À Saint-Louis, la cité tricentenaire lutte contre la montée des eaux, tandis qu’à Kafountine, en Basse-Casamance, c’est le sel qui grignote lentement les terres nourricières. Dans ces deux localités, le changement climatique n’est plus une menace théorique, mais un quotidien éprouvant. Malgré une batterie de mesures sociales — bourses de sécurité familiale, couverture maladie, transferts monétaires — le fossé entre les besoins des populations et les dispositifs d’urgence ne cesse de se creuser.
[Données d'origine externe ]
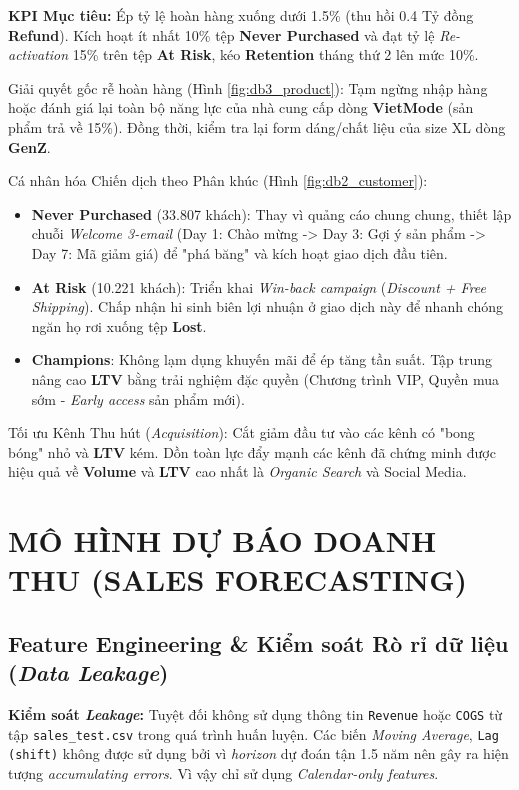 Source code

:\documentclass{article}
\begin{document}
\textbf{KPI Mục tiêu:} Ép tỷ lệ hoàn hàng xuống dưới 1.5\% (thu hồi 0.4 Tỷ đồng \textbf{Refund}). Kích hoạt ít nhất 10\% tệp \textbf{Never Purchased} và đạt tỷ lệ \textit{Re-activation} 15\% trên tệp \textbf{At Risk}, kéo \textbf{Retention} tháng thứ 2 lên mức 10\%.

Giải quyết gốc rễ hoàn hàng (Hình \ref{fig:db3_product}): Tạm ngừng nhập hàng hoặc đánh giá lại toàn bộ năng lực của nhà cung cấp dòng \textbf{VietMode} (sản phẩm trả về 15\%). Đồng thời, kiểm tra lại form dáng/chất liệu của size XL dòng \textbf{GenZ}.

Cá nhân hóa Chiến dịch theo Phân khúc (Hình \ref{fig:db2_customer}):
\begin{itemize}
\item \textbf{Never Purchased} (33.807 khách): Thay vì quảng cáo chung chung, thiết lập chuỗi \textit{Welcome 3-email} (Day 1: Chào mừng -> Day 3: Gợi ý sản phẩm -> Day 7: Mã giảm giá) để "phá băng" và kích hoạt giao dịch đầu tiên.

\item \textbf{At Risk} (10.221 khách): Triển khai \textit{Win-back campaign} (\textit{Discount + Free Shipping}). Chấp nhận hi sinh biên lợi nhuận ở giao dịch này để nhanh chóng ngăn họ rơi xuống tệp \textbf{Lost}.

\item \textbf{Champions}: Không lạm dụng khuyến mãi để ép tăng tần suất. Tập trung nâng cao \textbf{LTV} bằng trải nghiệm đặc quyền (Chương trình VIP, Quyền mua sớm - \textit{Early access} sản phẩm mới).

\end{itemize}

Tối ưu Kênh Thu hút (\textit{Acquisition}): Cắt giảm đầu tư vào các kênh có "bong bóng" nhỏ và \textbf{LTV} kém. Dồn toàn lực đẩy mạnh các kênh đã chứng minh được hiệu quả về \textbf{Volume} và \textbf{LTV} cao nhất là \textit{Organic Search} và Social Media.


\section{MÔ HÌNH DỰ BÁO DOANH THU (SALES FORECASTING)}

\subsection{\textbf{Feature Engineering} \& Kiểm soát Rò rỉ dữ liệu (\textit{Data Leakage})}
\textbf{Kiểm soát \textit{Leakage}:} Tuyệt đối không sử dụng thông tin \texttt{Revenue} hoặc \texttt{COGS} từ tập \texttt{sales\_test.csv} trong quá trình huấn luyện. Các biến \textit{Moving Average}, \texttt{Lag (shift)} không được sử dụng bởi vì \textit{horizon} dự đoán tận 1.5 năm nên gây ra hiện tượng \textit{accumulating errors}. Vì vậy chỉ sử dụng \textit{Calendar-only features}.
\end{document}
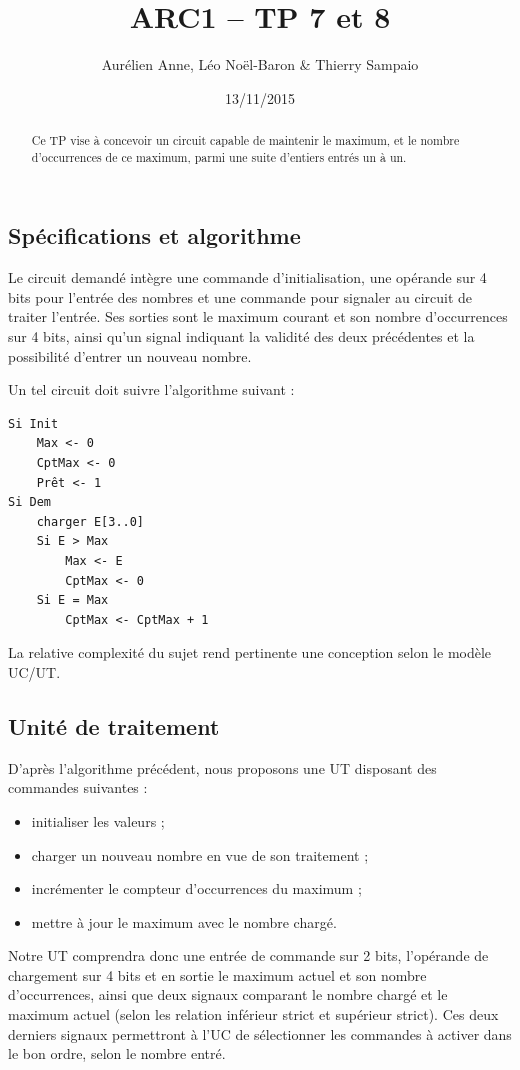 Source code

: \documentclass[a4paper,11pt]{article}
\title{ARC1 -- TP 7 et 8}
\author{Aurélien Anne, Léo Noël-Baron \& Thierry Sampaio}
\date{13/11/2015}
\begin{document}
\maketitle

\begin{abstract}
Ce TP vise à concevoir un circuit capable de maintenir le maximum, et le nombre d'occurrences de ce maximum, parmi une suite d'entiers entrés un à un.
\end{abstract}

\subsection*{Spécifications et algorithme}

Le circuit demandé intègre une commande d'initialisation, une opérande sur 4 bits pour l'entrée des nombres et une commande pour signaler au circuit de traiter l'entrée. Ses sorties sont le maximum courant et son nombre d'occurrences sur 4 bits, ainsi qu'un signal indiquant la validité des deux précédentes et la possibilité d'entrer un nouveau nombre.

Un tel circuit doit suivre l'algorithme suivant :
\begin{verbatim}
Si Init
    Max <- 0
    CptMax <- 0
    Prêt <- 1
Si Dem
    charger E[3..0]
    Si E > Max
        Max <- E
        CptMax <- 0
    Si E = Max
        CptMax <- CptMax + 1
\end{verbatim}

La relative complexité du sujet rend pertinente une conception selon le modèle UC/UT.

\subsection*{Unité de traitement}

D'après l'algorithme précédent, nous proposons une UT disposant des commandes suivantes :
\begin{itemize}
  \item initialiser les valeurs ;
  \item charger un nouveau nombre en vue de son traitement ;
  \item incrémenter le compteur d'occurrences du maximum ;
  \item mettre à jour le maximum avec le nombre chargé.
\end{itemize}

Notre UT comprendra donc une entrée de commande sur 2 bits, l'opérande de chargement sur 4 bits et en sortie le maximum actuel et son nombre d'occurrences, ainsi que deux signaux comparant le nombre chargé et le maximum actuel (selon les relation inférieur strict et supérieur strict). Ces deux derniers signaux permettront à l'UC de sélectionner les commandes à activer dans le bon ordre, selon le nombre entré.
\end{document}
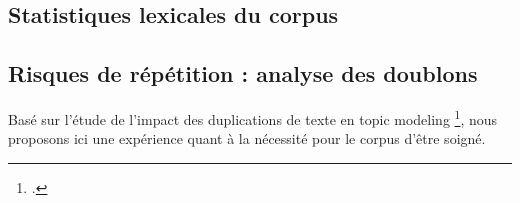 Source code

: \subsection{Statistiques lexicales du corpus}
\label{subsec:corpus_lexical_stats}

\subsection{Risques de répétition : analyse des doublons}
\label{subsec:corpus_repetition}

Basé sur l'étude de l'impact des duplications de texte en topic modeling \footcite{schofield2017quantifying}, nous proposons ici une expérience
quant à la nécessité pour le corpus d'être soigné. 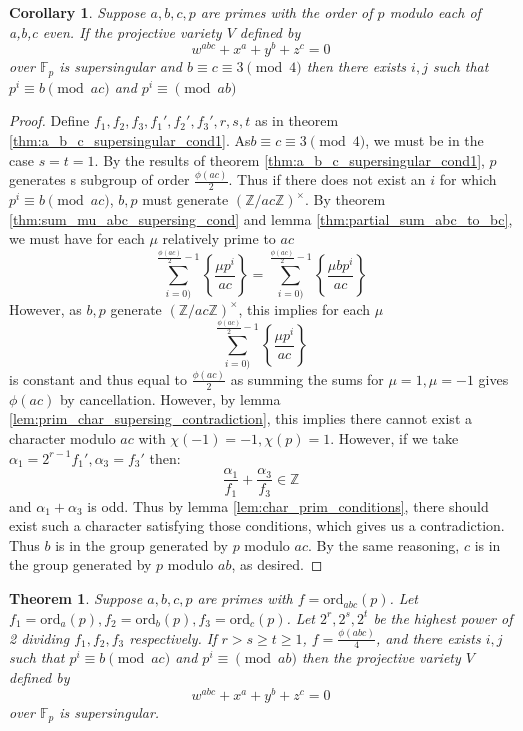 \documentclass{article}
\newcommand{\Z}{\mathbb{Z}}
\newcommand{\F}{\mathbb{F}}
\newcommand{\ord}[0]{\mathrm{ord}}
\newcommand{\frp}[2]{\left\{\frac{#1}{#2}\right\}}
\newtheorem{theorem}{Theorem}[section]
\newtheorem{corollary}{Corollary}[theorem]
\theoremstyle{definition}
\theoremstyle{definition}
\theoremstyle{remark}
\begin{document}
\begin{corollary} Suppose $a,b,c,p$ are primes with the order of $p$ modulo each of a,b,c even. If the projective variety $V$ defined by
\[w^{abc} + x^a + y^b + z^c =0\]
over $\F_p$ is supersingular and $b\equiv c \equiv 3 \pmod{4}$ then there exists $i,j$ such that $p^i \equiv b \pmod{ac}$ and $p^i \equiv \pmod{ab}$
\end{corollary}
\begin{proof}
Define $f_1, f_2, f_3, f_1', f_2', f_3', r, s, t$ as in theorem \ref{thm:a_b_c_supersingular_cond1}. As$b\equiv c \equiv 3 \pmod{4}$, we must be in the case $s=t=1$. By the results of theorem \ref{thm:a_b_c_supersingular_cond1}, $p$ generates s subgroup of order $\frac{\phi(ac)}{2}$. Thus if there does not exist an $i$ for which $p^i \equiv b \pmod{ac}$, $b,p$ must generate $(\Z/ac\Z)^{\times}$. By theorem \ref{thm:sum_mu_abc_supersing_cond} and lemma \ref{thm:partial_sum_abc_to_bc}, we must have for each $\mu$ relatively prime to $ac$
\[\sum_{i = 0)}^{\frac{\phi(ac)}{2} - 1}\frp{\mu p^i}{ac} = \sum_{i = 0)}^{\frac{\phi(ac)}{2} - 1}\frp{\mu bp^i}{ac}\]
However, as $b,p$ generate $(\Z/ac\Z)^{\times}$, this implies for each $\mu$
\[\sum_{i = 0)}^{\frac{\phi(ac)}{2} - 1}\frp{\mu p^i}{ac}\]
is constant and thus equal to $\frac{\phi(ac)}{2}$ as summing the sums for $\mu = 1, \mu = -1$ gives $\phi(ac)$ by cancellation. However, by lemma \ref{lem:prim_char_supersing_contradiction}, this implies there cannot exist a character modulo $ac$ with $\chi(-1) = -1, \chi(p) = 1$. However, if we take $\alpha_1 = 2^{r-1}f_1', \alpha_3 = f_3'$ then:
\[\frac{\alpha_1}{f_1} + \frac{\alpha_3}{f_3} \in \Z\]
and $\alpha_1 + \alpha_3$ is odd. Thus by lemma \ref{lem:char_prim_conditions}, there should exist such a character satisfying those conditions, which gives us a contradiction. Thus $b$ is in the group generated by $p$ modulo $ac$. By the same reasoning, $c$ is in the group generated by $p$ modulo $ab$, as desired.
\end{proof}


\begin{theorem}  Suppose $a,b,c,p$ are primes with $f = \ord_{abc}(p)$. Let $f_1 = \ord_a(p), f_2 = \ord_b(p), f_3 = \ord_c(p)$. Let $2^r, 2^s, 2^t$ be the highest power of 2 dividing $f_1, f_2, f_3$ respectively. If $r > s \ge t \ge 1$, $f = \frac{\phi(abc)}{4}$, and there exists $i,j$ such that $p^i \equiv b \pmod{ac}$ and $p^i \equiv \pmod{ab}$ then the projective variety $V$ defined by
\[w^{abc} + x^a + y^b + z^c =0\]
over $\F_p$ is supersingular. 
\end{theorem}
\end{document}

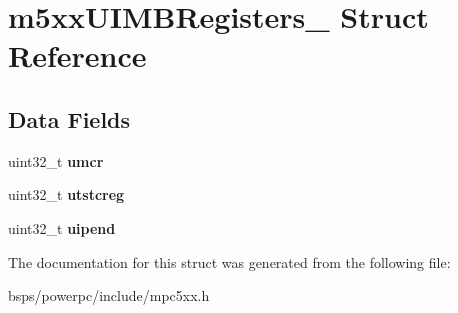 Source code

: \hypertarget{structm5xxUIMBRegisters__}{}\section{m5xx\+U\+I\+M\+B\+Registers\+\_\+ Struct Reference}
\label{structm5xxUIMBRegisters__}
\subsection*{Data Fields}
\begin{DoxyCompactItemize}
\item 
\mbox{\label{structm5xxUIMBRegisters___aa61bf1a52fa869f1511095adebf8adb1}} 
uint32\+\_\+t {\bfseries umcr}
\item 
\mbox{\label{structm5xxUIMBRegisters___abd1c5887cff9147ad9bff4d53fde3b33}} 
uint32\+\_\+t {\bfseries utstcreg}
\item 
\mbox{\label{structm5xxUIMBRegisters___ad8e6436fae19e5ada0ed8b9a70bf7128}} 
uint32\+\_\+t {\bfseries uipend}
\end{DoxyCompactItemize}


The documentation for this struct was generated from the following file\+:\begin{DoxyCompactItemize}
\item 
bsps/powerpc/include/mpc5xx.\+h\end{DoxyCompactItemize}
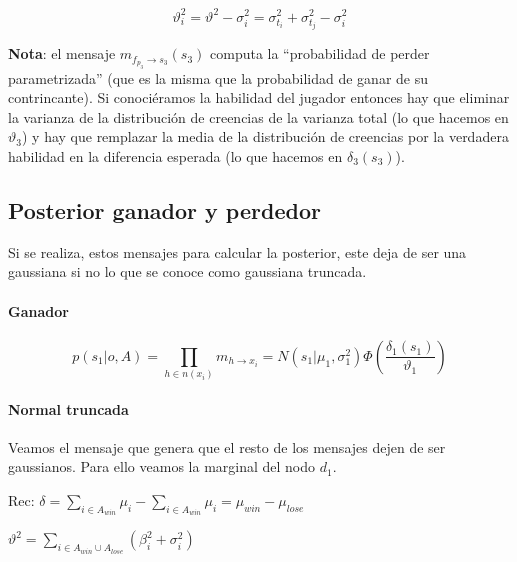 \documentclass[11pt,twoside,spanish]{report} %
\begin{document}
\begin{equation}
	\vartheta_i^2 = \vartheta^2 - \sigma_i^2 = \sigma_{t_i}^2 + \sigma_{t_j}^2 - \sigma_i^2
\end{equation}


\textbf{Nota}: el mensaje $m_{f_{p_3} \rightarrow s_3}(s_3)$ computa la ``probabilidad de perder parametrizada'' (que es la misma que la probabilidad de ganar de su contrincante). Si conoci\'eramos la habilidad del jugador entonces hay que eliminar la varianza de la distribuci\'on de creencias de la varianza total (lo que hacemos en $\vartheta_3$) y hay que remplazar la media de la distribuci\'on de creencias por la verdadera habilidad en la diferencia esperada (lo que hacemos en $\delta_3(s_3)$).







\subsection{Posterior ganador y perdedor}
\label{appendix:trunc}
Si se realiza, estos mensajes para calcular la posterior, este deja de ser una gaussiana si no lo que se conoce como gaussiana truncada.

\paragraph{Ganador}
\begin{equation}\label{eq:posterior_ganador}
	p(s_1|o,A) = \prod_{h \in n(x_i)} m_{h \rightarrow x_i} =  N(s_1| \mu_1, \sigma_1^2)  \Phi\left(\frac{\delta_1(s_1)}{\vartheta_1}\right)
\end{equation}

\paragraph{Normal truncada}\label{appendix:truncada}
Veamos el mensaje que genera que el resto de los mensajes dejen de ser gaussianos. Para ello veamos la marginal del nodo $d_1$.

Rec: $\delta = \sum_{i\in A_{win}}\mu_i-\sum_{i\in A_{win}}\mu_i= \mu_{win}-\mu_{lose}$

$\vartheta^2 = \sum_{i\in A_{win}\cup A_{lose}}(\beta_i^2+\sigma_i^2)	$
\end{document}
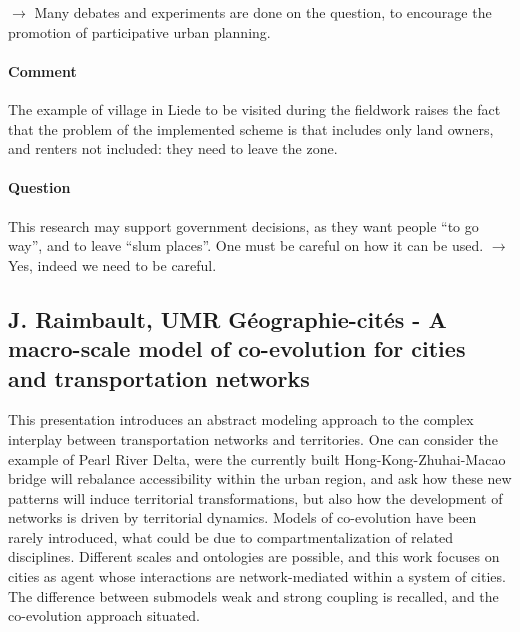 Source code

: \documentclass[10pt]{article}
\begin{document}
$\rightarrow$ Many debates and experiments are done on the question, to encourage the promotion of participative urban planning.

\paragraph{Comment}

The example of village in Liede to be visited during the fieldwork raises the fact that the problem of the implemented scheme is that includes only land owners, and renters not included: they need to leave the zone.

\paragraph{Question}

This research may support government decisions, as they want people ``to go way'', and to leave ``slum places''. One must be careful on how it can be used. $\rightarrow$ Yes, indeed we need to be careful.






\subsection*{J. Raimbault, UMR G{\'e}ographie-cit{\'e}s - A macro-scale model of co-evolution for cities and transportation networks}


This presentation introduces an abstract modeling approach to the complex interplay between transportation networks and territories. One can consider the example of Pearl River Delta, were the currently built Hong-Kong-Zhuhai-Macao bridge will rebalance accessibility within the urban region, and ask how these new patterns will induce territorial transformations, but also how the development of networks is driven by territorial dynamics. Models of co-evolution have been rarely introduced, what could be due to compartmentalization of related disciplines. Different scales and ontologies are possible, and this work focuses on cities as agent whose interactions are network-mediated within a system of cities. The difference between submodels weak and strong coupling is recalled, and the co-evolution approach situated.
\end{document}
Lors d’un atelier national de restitution tenu cette semaine à Saly, l’ONG ENDA Énergie a présenté les résultats de deux études de cas qui frappent par leur lucidité. Omar Cissé, chargé du projet Adaptation et gestion des risques climatiques, a été formel : bien que les efforts de l’État et de ses partenaires soient réels, les dégâts sur le terrain continuent de fragiliser le tissu socio-économique.
Les conclusions des travaux scientifiques pointent des réalités contrastées mais tout aussi dévastatrices :
Saint-Louis, otage des eaux : Ici, le défi est celui de l’érosion côtière et des inondations récurrentes, aggravées par la vulnérabilité de la Langue de Barbarie. L’habitat, les infrastructures touristiques et les stocks alimentaires des pêcheurs sont régulièrement anéantis par des submersions marines.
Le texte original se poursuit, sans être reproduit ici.